Logically, we checked our Memcached and found out that our caching mechanism didn’t work as expected: whether the unique entry was present in the cache or not, we would send the entry to be saved in MySQL. We fixed that. But the problem was still the same : way too many INSERTs in MySQL.
After checking Memcached into more details, we figured out that our keys were “disappearing”. Looking at Memcached’s FAQ was helpful. We indeed had a flush somewhere, that we had forgotten about. Removing the flush was good. The load on MySQL started to decrease, but not enough.
There was a problem with MySQL. Another proof of that is that the 2 issues we had in our cache system had been here for weeks.
After checking the entries table, it had about 65 Million rows, 12GB Data and a 15GB Index. Every time we insert a row, it has to check the keys. And since we’re inserting about 100 new rows per seconds, even small operations start to become too heavy, specially if they involve disk access (we don’t have 15GB RAM on the MySQL host).
We had to clean this table. It was easy to see that some feeds had more than 1M entries in MySQL. We started some queries to clean them up. It took 7hours and didn’t complete. We needed to be back up faster than that.
Fixing the problem
Here is what we did : we changed the way we store entries in MySQL. Instead of cleaning them only once they’re too old, we only keep in the cache a handful of entries : twice the size of the feed actually, so that we don’t store millions of useless entries, and we clean these entries each time we add some.

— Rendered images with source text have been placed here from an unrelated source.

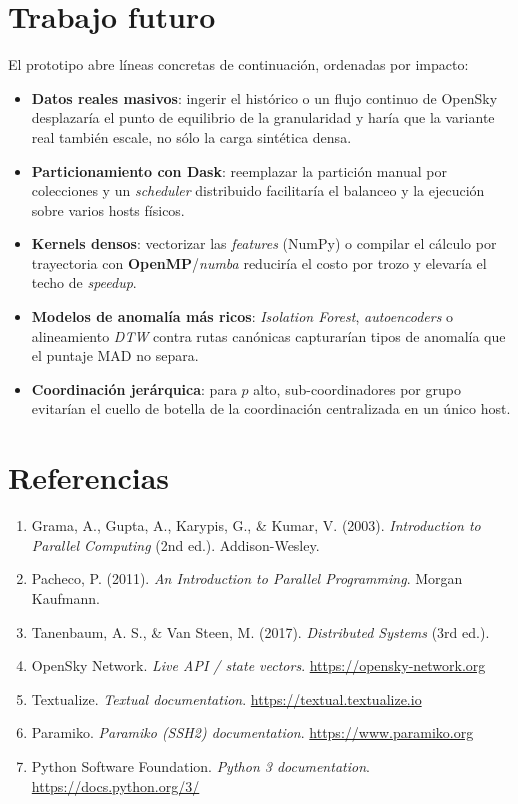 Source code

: \documentclass[letterpaper,11pt]{article}
\begin{document}
\section{Trabajo futuro}\label{sec:futuro}
El prototipo abre líneas concretas de continuación, ordenadas por impacto:
\begin{itemize}[nosep,leftmargin=1.3em]
  \item \textbf{Datos reales masivos}: ingerir el histórico o un flujo continuo de OpenSky desplazaría el
        punto de equilibrio de la granularidad y haría que la variante real también escale, no sólo la
        carga sintética densa.
  \item \textbf{Particionamiento con Dask}: reemplazar la partición manual por colecciones y un
        \emph{scheduler} distribuido facilitaría el balanceo y la ejecución sobre varios hosts físicos.
  \item \textbf{Kernels densos}: vectorizar las \emph{features} (NumPy) o compilar el cálculo por
        trayectoria con \textbf{OpenMP}/\emph{numba} reduciría el costo por trozo y elevaría el techo de
        \emph{speedup}.
  \item \textbf{Modelos de anomalía más ricos}: \emph{Isolation Forest}, \emph{autoencoders} o alineamiento
        \emph{DTW} contra rutas canónicas capturarían tipos de anomalía que el puntaje MAD no separa.
  \item \textbf{Coordinación jerárquica}: para $p$ alto, sub-coordinadores por grupo evitarían el cuello de
        botella de la coordinación centralizada en un único host.
\end{itemize}

\section*{Referencias}
\begin{enumerate}[nosep,leftmargin=1.6em]
  \item Grama, A., Gupta, A., Karypis, G., \& Kumar, V. (2003). \textit{Introduction to Parallel Computing} (2nd ed.). Addison-Wesley.
  \item Pacheco, P. (2011). \textit{An Introduction to Parallel Programming}. Morgan Kaufmann.
  \item Tanenbaum, A. S., \& Van Steen, M. (2017). \textit{Distributed Systems} (3rd ed.).
  \item OpenSky Network. \textit{Live API / state vectors}. \url{https://opensky-network.org}
  \item Textualize. \textit{Textual documentation}. \url{https://textual.textualize.io}
  \item Paramiko. \textit{Paramiko (SSH2) documentation}. \url{https://www.paramiko.org}
  \item Python Software Foundation. \textit{Python 3 documentation}. \url{https://docs.python.org/3/}
\end{enumerate}
\end{document}
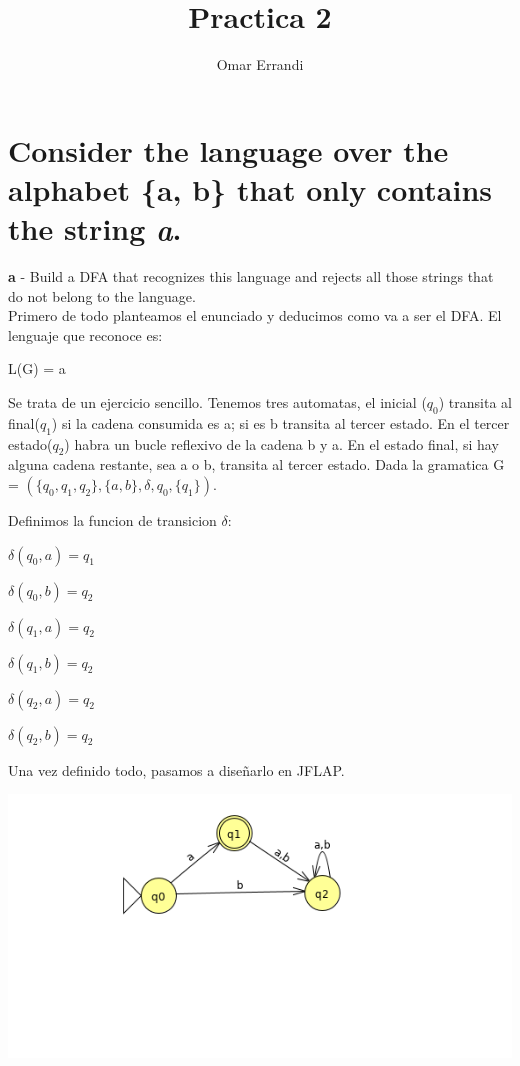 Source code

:\documentclass{article}
\title{\textbf{Practica 2}}
\author{Omar Errandi}
\date{}
\begin{document}
\maketitle

\section{Consider the language over the alphabet \{a, b\} that only contains the string \emph a.
}
\textbf a - Build a DFA that recognizes this language and rejects all those strings that
do not belong to the language.
\\

Primero de todo planteamos  el enunciado y deducimos como va a ser el DFA. 
El lenguaje que reconoce es:

L(G) = a

Se trata de un ejercicio sencillo. Tenemos tres automatas, el inicial ($q_0$) transita al final($q_1$) si la cadena consumida es a; si es b transita al tercer estado. En el tercer estado($q_2$)  habra un bucle reflexivo de la cadena b y a. En el estado final, si  hay alguna cadena restante, sea a o b,  transita al tercer estado.
  Dada la gramatica G =  $(\{q_0,  q_1, q_2\}, \{a, b\}, \delta, q_0, \{q_1\})$.
  
  Definimos la funcion de transicion $\delta$:
  
  $\delta (q_0, a) =  q_1$
  
  $\delta (q_0, b) =  q_2$
  
  $\delta (q_1, a) =  q_2$
  
  $\delta (q_1, b) =  q_2$
  
  $\delta (q_2, a) =  q_2$
  
  $\delta (q_2, b) =  q_2$
  
  
  Una vez definido  todo, pasamos a diseñarlo en JFLAP.
  
  	\centering
	\includegraphics[scale=0.53]{DFA_P2}
	\flushleft
	
\end{document}
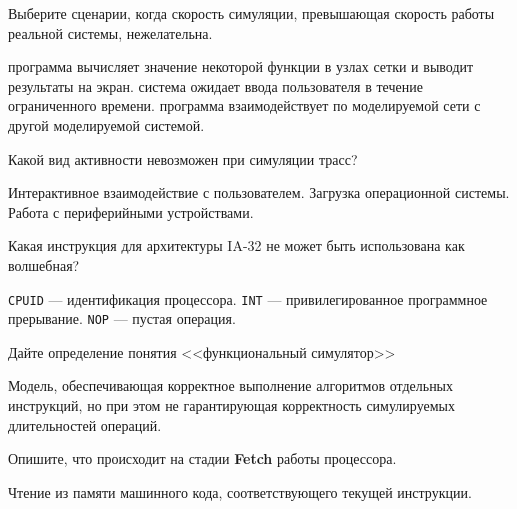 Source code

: \documentclass[a4paper, addpoints]{exam}
\begin{document}
\begin{questions}
\question[1] Выберите сценарии, когда скорость симуляции, превышающая скорость работы реальной системы, нежелательна.
\begin{choices}
    \choice программа вычисляет значение некоторой функции в узлах сетки и выводит результаты на экран.
    \correctchoice система ожидает ввода пользователя в течение ограниченного времени.
    \choice программа взаимодействует по моделируемой сети с другой моделируемой системой.
\end{choices}

\question[1] Какой вид активности невозможен при симуляции трасс?
\begin{choices}
\correctchoice Интерактивное взаимодействие с пользователем.
\choice Загрузка операционной системы.
\choice Работа с периферийными устройствами.
\end{choices}

\question[1] Какая инструкция для архитектуры IA-32 не может быть использована как волшебная?
\begin{choices}
\choice \texttt{CPUID} --- идентификация процессора.
\correctchoice \texttt{INT} --- привилегированное программное прерывание.
\choice \texttt{NOP} --- пустая операция.
\end{choices}



\question[3] Дайте определение понятия <<функциональный симулятор>>
\begin{solution}[2cm]
Модель, обеспечивающая корректное выполнение алгоритмов отдельных инструкций, но при этом не гарантирующая корректность симулируемых длительностей операций.
\end{solution}
    

\question[3] Опишите, что происходит на стадии \textbf{Fetch} работы процессора.
\begin{solution}[1cm]
Чтение из памяти машинного кода, соответствующего текущей инструкции.
\end{solution}




\end{questions}
\end{document}
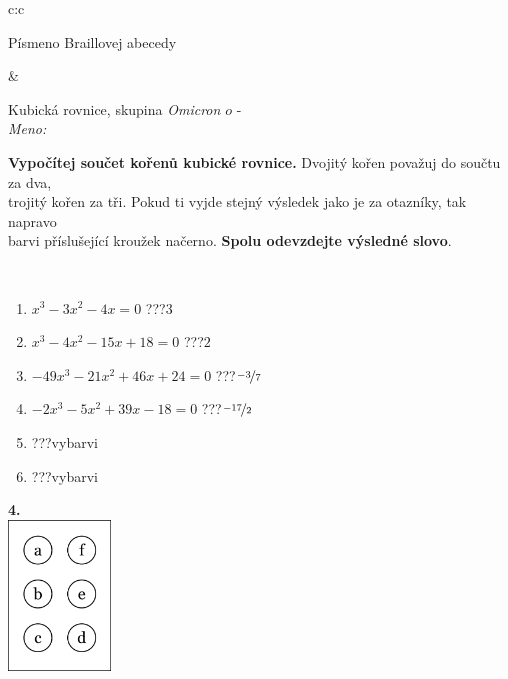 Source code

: \documentclass[10pt]{report}
\newcommand\omicron{o}
\begin{document}
\begin{tabular}{c:c}
\begin{minipage}[c][104.5mm][t]{0.5\linewidth}
\begin{center}
\begin{minipage}{0.20\linewidth}
\begin{center}
{\small Písmeno Braillovej abecedy}
\end{center}
\end{minipage}
\end{center}
\end{minipage}
&
\begin{minipage}[c][104.5mm][t]{0.5\linewidth}
\begin{center}
\vspace{7mm}
{\huge Kubická rovnice, skupina \textit{Omicron $\omicron$} -}\\[5mm]
\textit{Meno:}\phantom{xxxxxxxxxxxxxxxxxxxxxxxxxxxxxxxxxxxxxxxxxxxxxxxxxxxxxxxxxxxxxxxxx}\\[5mm]
\begin{minipage}{0.95\linewidth}
\textbf{Vypočítej součet kořenů kubické rovnice.} Dvojitý kořen považuj do součtu za dva,\\trojitý kořen za tři. Pokud ti vyjde stejný výsledek jako je za otazníky, tak napravo\\barvi příslušející kroužek načerno. \textbf{Spolu odevzdejte výsledné slovo}.
\end{minipage}
\\[1mm]
\begin{minipage}{0.79\linewidth}
\begin{center}
\begin{varwidth}{\linewidth}
\begin{enumerate}
\Large
\item $x^3-3x^2-4x=0$\quad \dotfill\; ???\;\dotfill \quad $3$
\item $x^3-4x^2-15x+18=0$\quad \dotfill\; ???\;\dotfill \quad $2$
\item $-49x^3-21x^2+46x+24=0$\quad \dotfill\; ???\;\dotfill \quad $\nicefrac{-3}{7}$
\item $-2x^3-5x^2+39x-18=0$\quad \dotfill\; ???\;\dotfill \quad $\nicefrac{-17}{2}$
\item \quad \dotfill\; ???\;\dotfill \quad vybarvi
\item \quad \dotfill\; ???\;\dotfill \quad vybarvi
\end{enumerate}
\end{varwidth}
\end{center}
\end{minipage}
\begin{minipage}{0.20\linewidth}
\begin{center}
{\Huge\bfseries 4.} \\[2mm]
\includegraphics[height=40mm]{../images/braille.png}

\end{center}
\end{minipage}
\end{center}
\end{minipage}
\end{tabular}
\end{document}

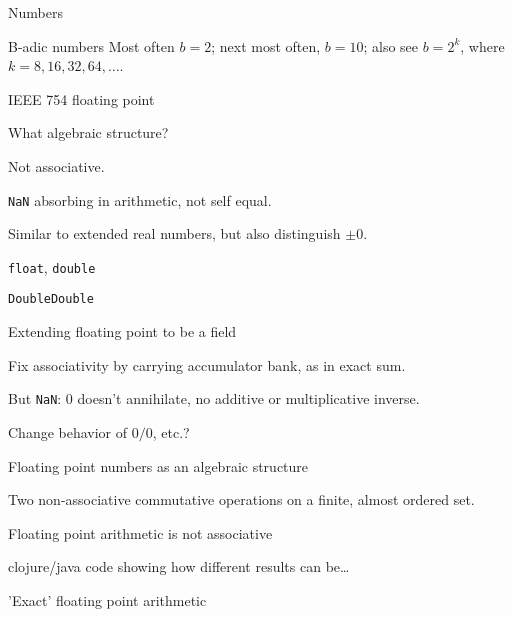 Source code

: \begin{plSection}{Numbers}
\begin{plSection}{B-adic numbers}
Most often $b=2$; 
next most often, $b=10$;
also see $b=2^k$, where $k=8,16,32,64,\ldots$.

\begin{plSection}{{IEEE} 754 floating point}

What algebraic structure?

Not associative.

\texttt{NaN} absorbing in arithmetic, not self equal.

Similar to extended real numbers, but also distinguish $\pm 0$.

\end{plSection}%
\begin{plSection}{\texttt{float}, \texttt{double}}

\end{plSection}%
\begin{plSection}{\texttt{DoubleDouble}}

\end{plSection}%
\begin{plSection}{Extending floating point to be a field}

Fix associativity by carrying accumulator bank,
as in exact sum.

But \texttt{NaN}: $0$ doesn't annihilate,
no additive or multiplicative inverse.

Change behavior of $0 / 0$, etc.?

\end{plSection}%
\begin{plSection}{Floating point numbers as an algebraic structure}

Two non-associative commutative operations on a finite,
almost ordered set.
\begin{plExample}{Floating point arithmetic is not associative}{}

clojure/java code showing how different results can be\ldots
 
\end{plExample}

\end{plSection}%
\begin{plSection}{'Exact' floating point arithmetic}
\cite{Higham:2002:ASNA,MullerEtal:2010:FPHandbook,ZhuHayes:2010:ExactSummation}


\end{plSection}
\end{plSection}
\end{plSection}
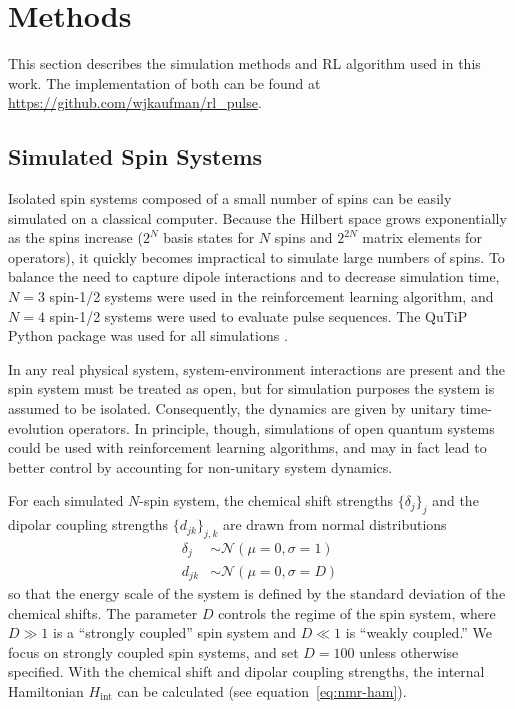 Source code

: 
\chapter{Methods} %



This section describes the simulation methods and RL algorithm used in this work. The implementation of both can be found at \url{https://github.com/wjkaufman/rl_pulse}.

\section{Simulated Spin Systems}

Isolated spin systems composed of a small number of spins can be easily simulated on a classical computer. Because the Hilbert space grows exponentially as the spins increase ($2^N$ basis states for $N$ spins and $2^{2N}$ matrix elements for operators), it quickly becomes impractical to simulate large numbers of spins. To balance the need to capture dipole interactions and to decrease simulation time, $N=3$ spin-1/2 systems were used in the reinforcement learning algorithm, and $N=4$ spin-1/2 systems were used to evaluate pulse sequences. The QuTiP Python package was used for all simulations \cite{Johansson_2013}.

In any real physical system, system-environment interactions are present and the spin system must be treated as open, but for simulation purposes the system is assumed to be isolated.
Consequently, the dynamics are given by unitary time-evolution operators. In principle, though, simulations of open quantum systems could be used with reinforcement learning algorithms, and may in fact lead to better control by accounting for non-unitary system dynamics.

For each simulated $N$-spin system, the chemical shift strengths $\{\delta_j\}_j$ and the dipolar coupling strengths $\{d_{jk}\}_{j,k}$ are drawn from normal distributions
\begin{align*}
    \delta_j &\sim \mathcal{N}(\mu=0, \sigma=1) \\
    d_{jk} &\sim \mathcal{N}(\mu=0, \sigma=D)
\end{align*}
so that the energy scale of the system is defined by the standard deviation of the chemical shifts. The parameter $D$ controls the regime of the spin system, where $D \gg 1$ is a ``strongly coupled'' spin system and $D \ll 1$ is ``weakly coupled.'' We focus on strongly coupled spin systems, and set $D = 100$ unless otherwise specified. With the chemical shift and dipolar coupling strengths, the internal Hamiltonian $H_{\text{int}}$ can be calculated (see equation~\ref{eq:nmr-ham}).

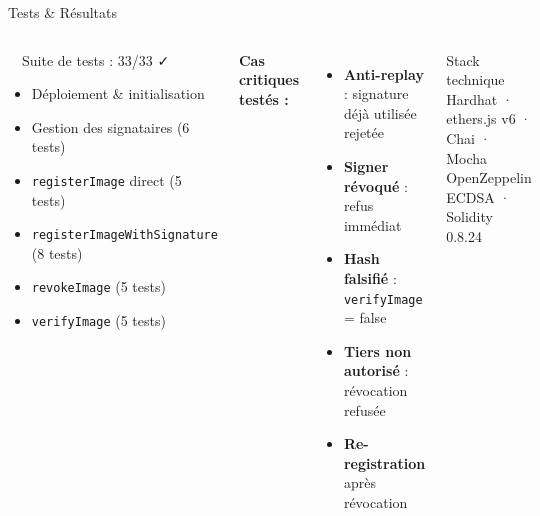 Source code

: \documentclass[aspectratio=169]{beamer}
\begin{document}
\begin{frame}{Tests \& Résultats}

  \begin{columns}[T]
      \begin{exampleblock}{\faCheckDouble\ \ Suite de tests : 33/33 \faCheck}
        \begin{itemize}
          \item Déploiement \& initialisation
          \item Gestion des signataires (6 tests)
          \item \texttt{registerImage} direct (5 tests)
          \item \texttt{registerImageWithSignature} (8 tests)
          \item \texttt{revokeImage} (5 tests)
          \item \texttt{verifyImage} (5 tests)
        \end{itemize}
      \end{exampleblock}

      \textbf{Cas critiques testés :}
      \begin{itemize}
        \item[\faShieldAlt] \textbf{Anti-replay} : signature déjà utilisée rejetée
        \item[\faLock] \textbf{Signer révoqué} : refus immédiat
        \item[\faExclamationTriangle] \textbf{Hash falsifié} : \texttt{verifyImage} = false
        \item[\faUserSlash] \textbf{Tiers non autorisé} : révocation refusée
        \item[\faSync] \textbf{Re-registration} après révocation
      \end{itemize}

      \vspace{0.3cm}
      \begin{block}{Stack technique}
        Hardhat · ethers.js v6 · Chai · Mocha\\
        OpenZeppelin ECDSA · Solidity 0.8.24
      \end{block}
  \end{columns}

\end{frame}
\end{document}

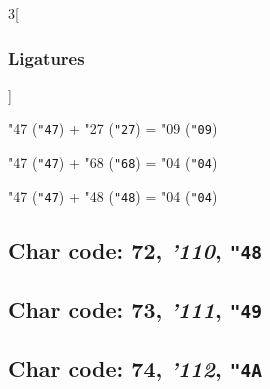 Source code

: \documentclass{article}
\newlength{\maxcharwidth}
\begin{document}
\begin{multicols}{3}[\subsubsection{Ligatures}]

{\testfont\char"47\noboundary} ({\tt"47}) + {\testfont\char"27\noboundary} ({\tt"27}) = {\testfont\char"09\noboundary} ({\tt"09}) 

{\testfont\char"47\noboundary} ({\tt"47}) + {\testfont\char"68\noboundary} ({\tt"68}) = {\testfont\char"04\noboundary} ({\tt"04}) 

{\testfont\char"47\noboundary} ({\tt"47}) + {\testfont\char"48\noboundary} ({\tt"48}) = {\testfont\char"04\noboundary} ({\tt"04}) 

\end{multicols}

\subsection{Char code: 72, {\it'110}, {\tt"48}}
\label{char_72}


\subsection{Char code: 73, {\it'111}, {\tt"49}}
\label{char_73}


\subsection{Char code: 74, {\it'112}, {\tt"4A}}
\label{char_74}

\end{document}
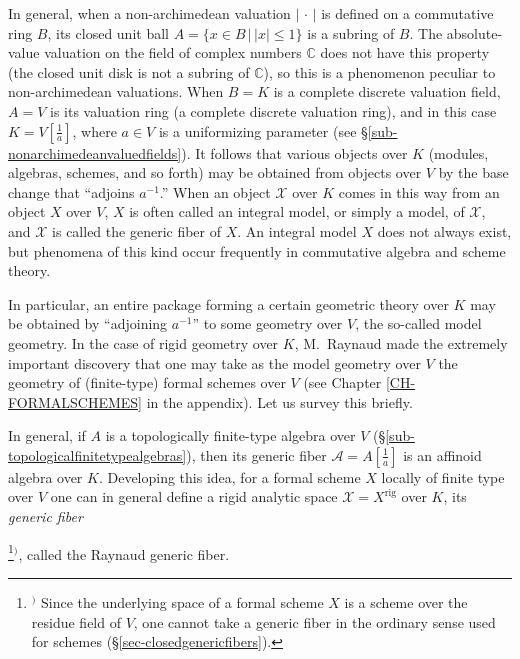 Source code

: \documentclass[a4paper,12pt, dvipdfmx]{jsbook}
\def\C{\mathbb{C}}
\def\rig{\mathop{\mathrm{rig}}\nolimits}
\newcommand{\abs}[1]{\lvert#1\rvert}
\theoremstyle{plain}
\theoremstyle{definition}
\newcounter{chushaku}
\def\chu#1{\addtocounter{chushaku}{1}\footnote[\value{chushaku}]{${}^)$ #1}${}^)$}
\begin{document}
In general, when a non-archimedean valuation $\abs{\,\cdot\,}$ is defined on a commutative ring $B$, its closed unit ball $A=\{x\in B\,|\,\abs{x}\leq 1\}$ is a subring of $B$.
The absolute-value valuation on the field of complex numbers $\C$ does not have this property (the closed unit disk is not a subring of $\C$), so this is a phenomenon peculiar to non-archimedean valuations.
When $B=K$ is a complete discrete valuation field, $A=V$ is its valuation ring (a complete discrete valuation ring), and in this case $K=V[\frac{1}{a}]$, where $a\in V$ is a uniformizing parameter (see \S\ref{sub-nonarchimedeanvaluedfields}).
It follows that various objects over $K$ (modules, algebras, schemes, and so forth) may be obtained from objects over $V$ by the base change that ``adjoins $a^{-1}$.''
When an object $\mathcal{X}$ over $K$ comes in this way from an object $X$ over $V$, $X$ is often called an integral model, or simply a model, of $\mathcal{X}$, and $\mathcal{X}$ is called the generic fiber of $X$.
An integral model $X$ does not always exist, but phenomena of this kind occur frequently in commutative algebra and scheme theory.

In particular, an entire package forming a certain geometric theory over $K$ may be obtained by ``adjoining $a^{-1}$'' to some geometry over $V$, the so-called model geometry.
In the case of rigid geometry over $K$, M.\ Raynaud made the extremely important discovery that one may take as the model geometry over $V$ the geometry of (finite-type) formal schemes over $V$ (see Chapter \ref{CH-FORMALSCHEMES} in the appendix). Let us survey this briefly.

In general, if $A$ is a topologically finite-type algebra over $V$ (\S\ref{sub-topologicalfinitetypealgebras}), then its generic fiber $\mathcal{A}=A[\frac{1}{a}]$ is an affinoid algebra over $K$.
Developing this idea, for a formal scheme $X$ locally of finite type over $V$ one can in general define a rigid analytic space $\mathcal{X}=X^{\rig}$ over $K$, its {\it generic fiber}\chu{Since the underlying space of a formal scheme $X$ is a scheme over the residue field of $V$, one cannot take a generic fiber in the ordinary sense used for schemes (\S\ref{sec-closedgenericfibers}).}, called the Raynaud generic fiber.
\end{document}
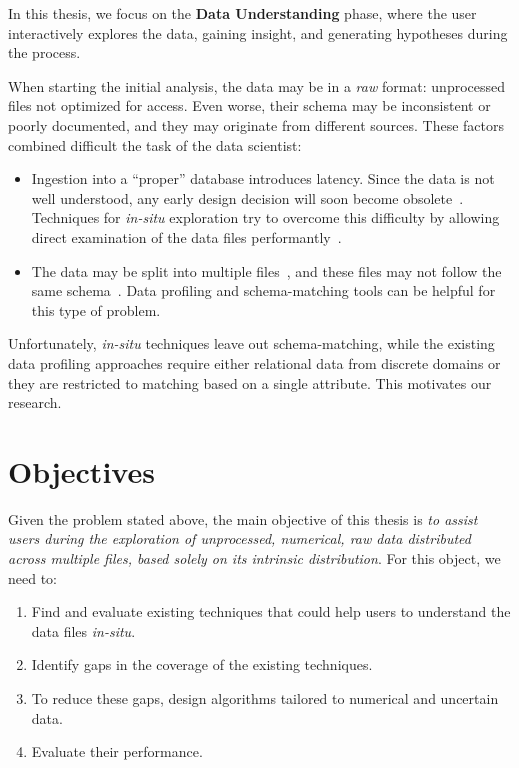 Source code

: In this thesis, we focus on the \textbf{Data Understanding} phase, where the user interactively
explores the data, gaining insight, and generating hypotheses during the process.

When starting the initial analysis, the data may be in a \emph{raw} format: unprocessed files not optimized for access. Even worse, their schema may be inconsistent or poorly documented, and they may originate from different sources. These factors combined difficult the task of the data scientist:

\begin{itemize}
    \item Ingestion into a ``proper'' database introduces latency. Since the data is not well
        understood, any early design decision will soon become obsolete~\cite{Kersten2011}.
        Techniques for \emph{in-situ} exploration try to overcome this difficulty
        by allowing direct examination of the data files performantly~\cite{Idreos2011}.
    \item The data may be split into multiple files~\cite{Baud2012}, and these files may not
        follow the same schema~\cite{Alawini2014}. Data profiling and schema-matching tools
        can be helpful for this type of problem.
\end{itemize}

Unfortunately, \emph{in-situ} techniques leave out schema-matching, while the existing
data profiling approaches require either relational data from discrete domains or they are restricted to matching based on a single attribute. This motivates our
research.

\section{Objectives}
\label{sec:main_objective}

Given the problem stated above, the main objective of this
thesis is \emph{to assist users during the exploration of unprocessed,
numerical, raw data distributed across multiple files,
based solely on its intrinsic distribution}. For this
object, we need to:

\begin{enumerate}
    \item Find and evaluate existing techniques that could help users to
    understand the data files \emph{in-situ}.
    \item Identify gaps in the coverage of the existing techniques.
    \item To reduce these gaps, design algorithms tailored to numerical and uncertain data.
    \item Evaluate their performance.
\end{enumerate}
\label{enum:objectives}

The “reboot” process comes next :
- We then truncated the entries table,
- We stopped the notifications,
- We restarted Memcached to clean any cached entries,
- We forced all the feeds to be ran through our parser once to populate the entries table again.
- When that was done, we restarted the notifications, and Superfeedr was back up.
There is a small risk for you to see duplicate entries (if the feed couldn’t be parsed/fetched during the populating phase), but that should stay minimal.
What did we lean?
- MySQL is not the right tool for what we do. Unfortunately, we haven’t found any tool that really complies by all of our requirements. We studied several of the NoSQL alternative. We’ll do that again in the coming days.
- A problem can have several causes. The first one you find might not be the good one.
- You have to take drastic steps earlier : trying the “soft” methods may sometimes just be a time loss. We should have not even tried to clean only parts of the entries table and that lost us about 7 hours.
We know we may pay a price for these lessons in terms of customer and conversion rate. We also know how valuable these lessons are and this also validates our biggest assumption that nobody else should build a similar infrastructure. Of course, not everybody would have fallen into those traps, but at least, if you use us, we did that for you, too.
Please, let us know what we can improve and how to be better. We also learn from you.